Holistic revenue integrity strategies that bring together the strengths of prospective and retrospective auditing can help contain risk as it relates to upcoding. For example, MDaudit Enterprise enables prospective auditing that leverages augmented intelligence and natural language search to help healthcare organizations get ahead of potential problems by detecting anomalies in at-risk claims in near real-time. By customizing the platform to automatically flag high-dollar CC/MCC claims, potential problematic cases can be identified and audited from the outset.

In terms of retrospective auditing, MDaudit Enterprise’s Revenue Optimizer is a powerful analytics discovery tool that automates the previously manual process of mining thousands upon thousands of claims lines across denials to identify problematic trends for process improvement. It combs through the organization’s remit data to uncover the root cause of denials and deliver actionable insights that mitigate avoidable denials.

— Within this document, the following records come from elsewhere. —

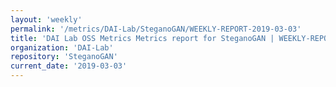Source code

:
 ```yaml
---
layout: 'weekly'
permalink: '/metrics/DAI-Lab/SteganoGAN/WEEKLY-REPORT-2019-03-03'
title: 'DAI Lab OSS Metrics Metrics report for SteganoGAN | WEEKLY-REPORT-2019-03-03'
organization: 'DAI-Lab'
repository: 'SteganoGAN'
current_date: '2019-03-03'
---
```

To understand the power of MDaudit Enterprise, consider this. In 2020, a sample of 20 customers performed risk based hospital audits on charges totaling ~$500M on DRG codes and ~$538M on Diagnoses. But that is just the value of the charges audited, the system identifies all charges and allows organizations the ability to find anomalies to focus auditing efforts on the greatest at-risk charges allowing them to make the biggest impact possible on the bottom line.

2020 MCCs and CCs were heavily impacted by the pandemic. Chronic condition’s morbidity and mortality levels increased dramatically when combined with Covid-19 infection. Our platform provides the appropriate tools to audit/review and support your organization’s efforts to defend your service to your patients during this scrutiny. Taking steps now to automate retrospective and prospective auditing enables healthcare organizations to not only maximize revenue opportunities, but to also transition to a risk-based revenue cycle management approach that strengthens the bottom line at a time when it is most needed.